Je m'y suis attardée avec un tel bonheur. J'ai pensé que dérouler sur la toile internet la magie de quelques pages couleurs et saveurs ne serait pas une si mauvaise idée.
Terre Sauvage nous donne toujours de magnifiques reportages qu'on peut faire notre.
A travers "Quatre Saisons", j'ai pris le pas avec Nathalie et Véronique, pour m'imaginer un peu dans leur jardin merveilleux. Jardin que je vais rêver être le mien. Voilà pourquoi je vais vous le raconter comme elles ont si bien su l'écrire. Je n'y touche même pas la plus petite ligne...

"Mon jardin, j'aimerais qu'il soit complice de mes choix mais, souvent, il n'en fait qu'à sa tête.
Tenez, ce printemps, la clématite, qui se languissait depuis trois ans, est soudain prise d'exubérance, comme si elle découvrait le treillage disposé à portée de ses vrilles. Telle une savante dentellière, elle passe et repasse ses volutes dans les mailles du bois, en offrant au soleil une multitude de projets de fleurs. Et comme un bonheur n'arrive jamais seul, le romarin, planté à distance de son pied, est lui aussi luxuriant, attirant sur ses dernières fleurs l'élite des bourdons. L'aromatique buisson assure ainsi fraîcheur aux racines de la belle et confine l'adage des jardiniers : "Clématite, tête au soleil et pied à l'ombre." La clématite n'est pas la seule à être prise de fureur printanière. Les framboisiers, qui ressemblaient, il y a encore quelques semaines, à des bâtons sans vie, sont assaillis de liseron. Le traitre me prend chaque année de vitesse. Quand je le démasque, il les a déjà, avec assurance, enlacés. Alors, je le sectionne sans égard. Puis, le lendemain, je passe des heures à démêler sa tige amollie de celles, hirsutes, des framboisiers, en évitant d'étêter leurs inflexibles bourgeons. Je reconnais que l'enroulement régulier, et toujours dans le même sens du liseron a quelque chose de magique, mais j'aime trop les framboises chaudes au soleil pour le laisser faire. Fourageant aux pieds des framboisiers, je me suis fait peur en effleurant le prince charmant du jardin, un crapaud commun, à peine réveillé de son sommeil hivernal. Immobile, il me regarde et je me demande comment il me perçoit. Sous sa peau fine et poudrée de terre, je vois battre son pouls. Comme il prend la direction des fraisiers, j'aimerais lui indiquer la troupe de limaces, ces baveuses grises réfugiées en bout de terrasse, sous le bac qui tente de ceindre les iris. Mais puisqu'il est d'une espèce protégée, je ne me risque ni à le toucher, ni à le déplacer. Tant pis si le gardien de mes salades s'offre une ventrée de fraises, plutôt qu'un festin de limaces. Les étourneaux, dont je n'ai pas encore compris quel service ils pouvaient me rendre, se sont bien gavés de cerises à peine rosées, au mépris des épouvantails !

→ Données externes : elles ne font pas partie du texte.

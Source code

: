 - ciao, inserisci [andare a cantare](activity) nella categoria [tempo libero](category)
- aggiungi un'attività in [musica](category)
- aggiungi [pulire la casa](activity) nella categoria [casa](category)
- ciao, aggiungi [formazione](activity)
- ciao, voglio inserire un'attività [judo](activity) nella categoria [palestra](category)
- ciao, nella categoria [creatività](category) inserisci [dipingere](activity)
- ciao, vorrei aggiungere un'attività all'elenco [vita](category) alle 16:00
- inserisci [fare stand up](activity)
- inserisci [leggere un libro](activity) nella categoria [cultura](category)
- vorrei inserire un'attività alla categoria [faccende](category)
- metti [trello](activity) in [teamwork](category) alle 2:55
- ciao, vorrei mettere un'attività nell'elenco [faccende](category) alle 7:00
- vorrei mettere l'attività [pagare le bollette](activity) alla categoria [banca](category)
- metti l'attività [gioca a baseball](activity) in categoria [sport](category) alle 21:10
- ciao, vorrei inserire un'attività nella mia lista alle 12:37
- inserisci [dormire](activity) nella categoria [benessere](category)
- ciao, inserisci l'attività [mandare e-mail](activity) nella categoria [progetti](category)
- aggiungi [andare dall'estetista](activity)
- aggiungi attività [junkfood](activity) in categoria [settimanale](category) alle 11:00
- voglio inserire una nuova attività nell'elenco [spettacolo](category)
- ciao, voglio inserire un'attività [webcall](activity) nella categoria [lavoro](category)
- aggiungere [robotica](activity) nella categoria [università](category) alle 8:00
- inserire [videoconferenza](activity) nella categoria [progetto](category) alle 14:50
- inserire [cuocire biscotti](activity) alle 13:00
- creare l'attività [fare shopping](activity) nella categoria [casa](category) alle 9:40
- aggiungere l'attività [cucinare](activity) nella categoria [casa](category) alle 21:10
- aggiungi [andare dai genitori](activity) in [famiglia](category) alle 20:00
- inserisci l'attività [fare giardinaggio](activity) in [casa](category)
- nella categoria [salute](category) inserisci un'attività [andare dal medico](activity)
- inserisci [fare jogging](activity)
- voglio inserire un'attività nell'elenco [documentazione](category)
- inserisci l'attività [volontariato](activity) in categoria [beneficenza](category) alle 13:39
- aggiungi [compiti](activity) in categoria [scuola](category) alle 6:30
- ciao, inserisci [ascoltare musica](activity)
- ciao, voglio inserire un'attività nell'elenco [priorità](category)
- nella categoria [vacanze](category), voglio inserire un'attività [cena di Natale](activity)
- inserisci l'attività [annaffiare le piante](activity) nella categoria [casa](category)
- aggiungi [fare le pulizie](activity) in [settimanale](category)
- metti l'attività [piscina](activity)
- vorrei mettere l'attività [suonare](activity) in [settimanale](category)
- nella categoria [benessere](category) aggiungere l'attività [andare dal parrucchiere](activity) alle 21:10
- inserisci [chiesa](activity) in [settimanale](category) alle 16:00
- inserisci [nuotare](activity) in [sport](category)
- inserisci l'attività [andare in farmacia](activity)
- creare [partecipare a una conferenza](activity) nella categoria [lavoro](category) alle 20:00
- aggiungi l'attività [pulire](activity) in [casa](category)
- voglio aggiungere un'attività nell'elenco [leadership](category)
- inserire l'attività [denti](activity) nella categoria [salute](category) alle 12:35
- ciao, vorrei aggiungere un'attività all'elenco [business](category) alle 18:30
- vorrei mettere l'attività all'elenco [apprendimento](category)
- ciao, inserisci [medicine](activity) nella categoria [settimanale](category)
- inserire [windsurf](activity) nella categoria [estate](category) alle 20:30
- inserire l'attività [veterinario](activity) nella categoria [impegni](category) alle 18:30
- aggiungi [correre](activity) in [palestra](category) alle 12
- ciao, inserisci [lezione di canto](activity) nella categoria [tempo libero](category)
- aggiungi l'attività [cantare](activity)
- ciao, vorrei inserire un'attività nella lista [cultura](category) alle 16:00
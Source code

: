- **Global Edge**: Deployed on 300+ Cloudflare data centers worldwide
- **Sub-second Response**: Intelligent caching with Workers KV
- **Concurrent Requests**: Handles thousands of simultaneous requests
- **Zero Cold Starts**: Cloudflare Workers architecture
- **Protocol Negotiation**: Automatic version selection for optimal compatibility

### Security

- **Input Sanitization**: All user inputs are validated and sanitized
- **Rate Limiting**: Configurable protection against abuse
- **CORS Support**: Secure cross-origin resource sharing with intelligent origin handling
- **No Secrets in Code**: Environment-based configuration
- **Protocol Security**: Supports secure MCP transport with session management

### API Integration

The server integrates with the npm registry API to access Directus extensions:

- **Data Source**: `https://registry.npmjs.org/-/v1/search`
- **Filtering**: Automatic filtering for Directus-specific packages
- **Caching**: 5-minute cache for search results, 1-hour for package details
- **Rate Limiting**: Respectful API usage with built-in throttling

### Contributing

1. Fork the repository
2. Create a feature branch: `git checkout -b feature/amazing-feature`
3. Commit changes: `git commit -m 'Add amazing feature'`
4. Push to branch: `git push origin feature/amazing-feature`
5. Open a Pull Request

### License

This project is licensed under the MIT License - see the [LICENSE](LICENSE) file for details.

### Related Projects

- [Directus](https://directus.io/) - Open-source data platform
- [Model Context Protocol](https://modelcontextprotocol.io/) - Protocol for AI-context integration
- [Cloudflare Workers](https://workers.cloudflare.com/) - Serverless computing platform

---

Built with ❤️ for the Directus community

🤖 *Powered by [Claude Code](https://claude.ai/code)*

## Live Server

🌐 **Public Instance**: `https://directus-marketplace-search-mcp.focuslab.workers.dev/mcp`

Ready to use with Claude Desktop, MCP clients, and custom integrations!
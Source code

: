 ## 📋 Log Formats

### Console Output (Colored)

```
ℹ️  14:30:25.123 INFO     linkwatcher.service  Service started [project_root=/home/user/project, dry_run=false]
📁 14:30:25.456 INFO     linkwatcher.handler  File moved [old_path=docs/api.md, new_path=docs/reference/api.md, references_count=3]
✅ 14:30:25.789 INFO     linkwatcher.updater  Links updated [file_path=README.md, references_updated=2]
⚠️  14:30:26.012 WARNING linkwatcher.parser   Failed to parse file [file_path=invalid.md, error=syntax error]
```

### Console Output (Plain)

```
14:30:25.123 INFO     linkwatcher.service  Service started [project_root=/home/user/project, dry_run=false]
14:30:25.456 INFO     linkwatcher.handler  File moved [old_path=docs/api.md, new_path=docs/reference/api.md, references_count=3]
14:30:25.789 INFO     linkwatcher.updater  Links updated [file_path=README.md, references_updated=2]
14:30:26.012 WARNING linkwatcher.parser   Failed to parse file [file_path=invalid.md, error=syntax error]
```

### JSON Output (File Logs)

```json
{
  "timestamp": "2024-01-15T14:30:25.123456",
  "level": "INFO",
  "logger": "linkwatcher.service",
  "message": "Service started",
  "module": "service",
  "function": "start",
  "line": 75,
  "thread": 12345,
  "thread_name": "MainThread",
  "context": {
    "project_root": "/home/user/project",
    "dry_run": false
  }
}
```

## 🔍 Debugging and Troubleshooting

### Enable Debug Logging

Entre deux rangs d'oignons, les carottes se serrent, il est grand temps d'éclaircir leur rang. Avec la fourche, je soulève doucement un bloc compact de jeunes recrues, j'extirpe les plus chétives de l'écheveau des radicelles, puis je tasse à la main la terre autour des élues. Par curiosité, j'ai croqué les maigrelets tubercules encore pâles. Vous me croyez si vous voulez, ils avaient déjà le goût de carotte.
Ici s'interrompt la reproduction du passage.